An advancement in the phosphoproteomic pipeline now allows the identification of nearly complete proteomes with more than 12,000 proteins and 10,000 PTM sites in clinical samples [125]. Enrichment methods have been developed for global and specific phosphopeptide enrichments, including the use of metal-based affinity chromatography (IMAC and metal oxide affinity chromatography; MOAC) [126,127] and antibody-based immunoprecipitation methods [128].

For phosphopeptide quantification, the label-free approach can identify the phosphotyrosine sites from only 1 mg of total protein input. In contrast, the profiling of serine- and threonine-phosphorylated proteins can be performed from 250 to 500 μg of proteins [124]. Together with software development, for example, Skyline, MaxLFQ, and MaxQuant, label-free phosphoproteomics is now more robust and applicable [129]. Furthermore, metabolic labeling, chemical labeling, and isobaric labeling have been developed for phosphoproteomics quantification. iTRAQ technology has been introduced for multiplexing phosphopeptide analysis of up to ten samples in a single LC-MS/MS run [130].

Integrating the analysis of proteomics and phosphoproteomics data is of the utmost importance for biological interpretation.

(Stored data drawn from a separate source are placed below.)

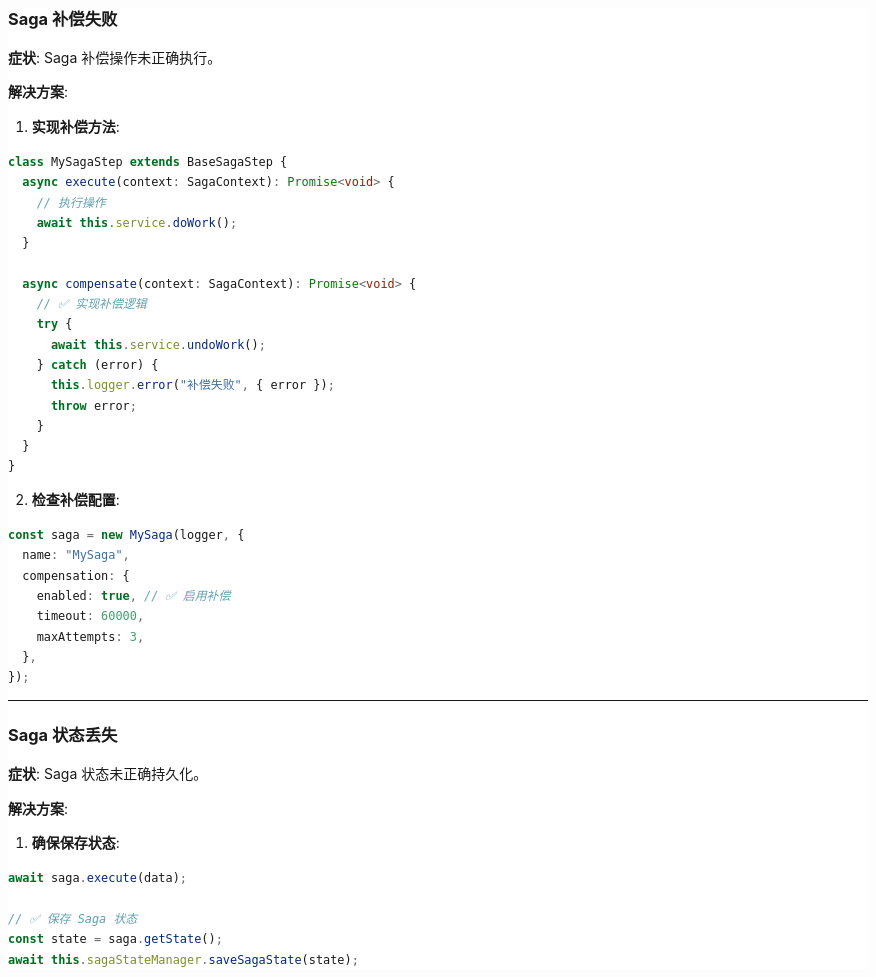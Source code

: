 
### Saga 补偿失败

**症状**: Saga 补偿操作未正确执行。

**解决方案**:

1. **实现补偿方法**:

```typescript
class MySagaStep extends BaseSagaStep {
  async execute(context: SagaContext): Promise<void> {
    // 执行操作
    await this.service.doWork();
  }

  async compensate(context: SagaContext): Promise<void> {
    // ✅ 实现补偿逻辑
    try {
      await this.service.undoWork();
    } catch (error) {
      this.logger.error("补偿失败", { error });
      throw error;
    }
  }
}
```

2. **检查补偿配置**:

```typescript
const saga = new MySaga(logger, {
  name: "MySaga",
  compensation: {
    enabled: true, // ✅ 启用补偿
    timeout: 60000,
    maxAttempts: 3,
  },
});
```

---

### Saga 状态丢失

**症状**: Saga 状态未正确持久化。

**解决方案**:

1. **确保保存状态**:

```typescript
await saga.execute(data);

// ✅ 保存 Saga 状态
const state = saga.getState();
await this.sagaStateManager.saveSagaState(state);
```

Recently, a web-based tool named piNET has been introduced to the study, interpretation, and visualization of MS-based proteomics data [131]. PiNET is useful for efficiently mapping peptides/PTMs to proteins, integrating meta-data for PTMs, mapping PTMs to modifying enzymes, and providing additional functional annotations. It can also generate high-quality visualizations of PTM networks and protein pathways.

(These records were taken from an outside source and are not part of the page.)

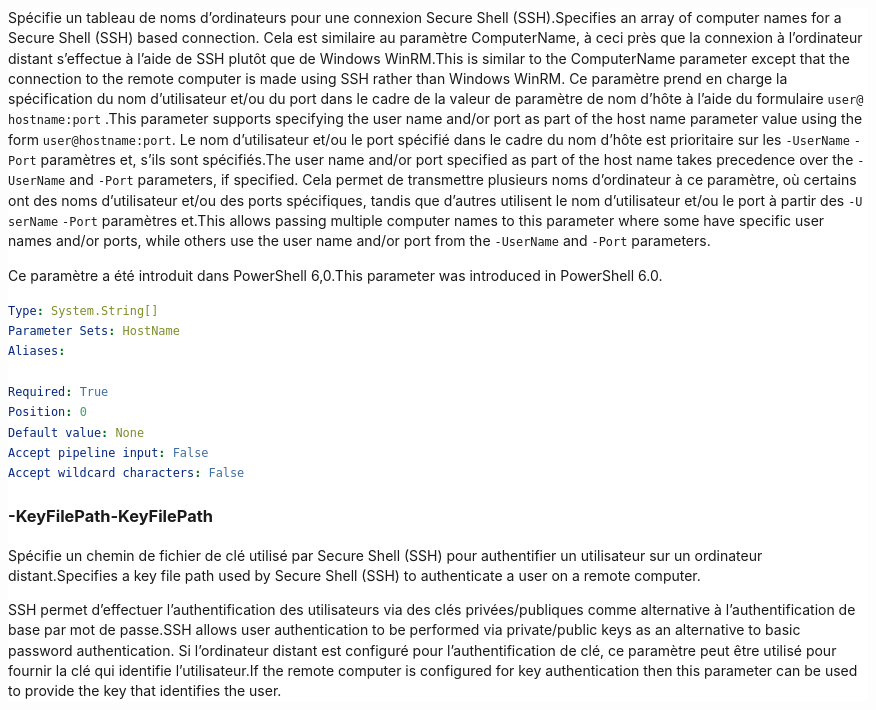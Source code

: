 <span data-ttu-id="af694-374">Spécifie un tableau de noms d’ordinateurs pour une connexion Secure Shell (SSH).</span><span class="sxs-lookup"><span data-stu-id="af694-374">Specifies an array of computer names for a Secure Shell (SSH) based connection.</span></span> <span data-ttu-id="af694-375">Cela est similaire au paramètre ComputerName, à ceci près que la connexion à l’ordinateur distant s’effectue à l’aide de SSH plutôt que de Windows WinRM.</span><span class="sxs-lookup"><span data-stu-id="af694-375">This is similar to the ComputerName parameter except that the connection to the remote computer is made using SSH rather than Windows WinRM.</span></span>
<span data-ttu-id="af694-376">Ce paramètre prend en charge la spécification du nom d’utilisateur et/ou du port dans le cadre de la valeur de paramètre de nom d’hôte à l’aide du formulaire `user@hostname:port` .</span><span class="sxs-lookup"><span data-stu-id="af694-376">This parameter supports specifying the user name and/or port as part of the host name parameter value using the form `user@hostname:port`.</span></span>
<span data-ttu-id="af694-377">Le nom d’utilisateur et/ou le port spécifié dans le cadre du nom d’hôte est prioritaire sur les `-UserName` `-Port` paramètres et, s’ils sont spécifiés.</span><span class="sxs-lookup"><span data-stu-id="af694-377">The user name and/or port specified as part of the host name takes precedence over the `-UserName` and `-Port` parameters, if specified.</span></span>
<span data-ttu-id="af694-378">Cela permet de transmettre plusieurs noms d’ordinateur à ce paramètre, où certains ont des noms d’utilisateur et/ou des ports spécifiques, tandis que d’autres utilisent le nom d’utilisateur et/ou le port à partir des `-UserName` `-Port` paramètres et.</span><span class="sxs-lookup"><span data-stu-id="af694-378">This allows passing multiple computer names to this parameter where some have specific user names and/or ports, while others use the user name and/or port from the `-UserName` and `-Port` parameters.</span></span>

<span data-ttu-id="af694-379">Ce paramètre a été introduit dans PowerShell 6,0.</span><span class="sxs-lookup"><span data-stu-id="af694-379">This parameter was introduced in PowerShell 6.0.</span></span>

```yaml
Type: System.String[]
Parameter Sets: HostName
Aliases:

Required: True
Position: 0
Default value: None
Accept pipeline input: False
Accept wildcard characters: False
```

### <span data-ttu-id="af694-380">-KeyFilePath</span><span class="sxs-lookup"><span data-stu-id="af694-380">-KeyFilePath</span></span>

<span data-ttu-id="af694-381">Spécifie un chemin de fichier de clé utilisé par Secure Shell (SSH) pour authentifier un utilisateur sur un ordinateur distant.</span><span class="sxs-lookup"><span data-stu-id="af694-381">Specifies a key file path used by Secure Shell (SSH) to authenticate a user on a remote computer.</span></span>

<span data-ttu-id="af694-382">SSH permet d’effectuer l’authentification des utilisateurs via des clés privées/publiques comme alternative à l’authentification de base par mot de passe.</span><span class="sxs-lookup"><span data-stu-id="af694-382">SSH allows user authentication to be performed via private/public keys as an alternative to basic password authentication.</span></span> <span data-ttu-id="af694-383">Si l’ordinateur distant est configuré pour l’authentification de clé, ce paramètre peut être utilisé pour fournir la clé qui identifie l’utilisateur.</span><span class="sxs-lookup"><span data-stu-id="af694-383">If the remote computer is configured for key authentication then this parameter can be used to provide the key that identifies the user.</span></span>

Osteosarcoma is surrounded by a dynamic bone microenvironment composed of a varied spectrum of cell types, including bone cells, stromal cells, vascular cells, immune cells, and mineralized extracellular matrix (ECM) [132]. The tumor microenvironment (TME) has been reported for its crucial role in osteosarcoma growth and metastasis. Much effort has been focused on the discovery of new therapeutic targets that target TME components. Cancer-associated fibroblasts and tumor-associated macrophages, for example, are hot topics in cancer biology and immunotherapy, including osteosarcoma [133]. In this direction, mass cytometry by time-of-flight (CyTOF) has emerged as a powerful tool for profiling tumor heterogeneity and the TME at a single-cell resolution [134]. The use of CyTOF for decoding the osteosarcoma TME should be pursued in the future.

5. Conclusions

The lack of novel biomarkers or effective therapy restricts the effective management and treatment of osteosarcoma. Most patients with poor treatment responses develop lung metastases within a few years of their initial diagnosis. Effective therapies, as well as surveillance monitoring of disease progression, are crucial to fighting osteosarcoma. Unlike adult cancer, osteosarcoma has a lower mutation rate. Multiple regulatory levels are implicated in osteosarcoma carcinogenesis, including transcriptional control, protein expression, and PTM. Therefore, an insight into the understanding of osteosarcoma biology, heterogeneity, and tumor microenvironments through integrative multi-omics might lead to a way to completely eradicate osteosarcoma. In this direction, future studies should be focused on the proteome dynamics of osteosarcoma tissues derived from various phases of therapy to improve our understanding of chemoresistant mechanisms, which ultimately lead to new therapeutic targets. Mass spectrometric-based proteomics is an indispensable approach to discovering candidate biomarkers for stratifying high-risk patients and monitoring disease progression in the era of cancer precision medicine.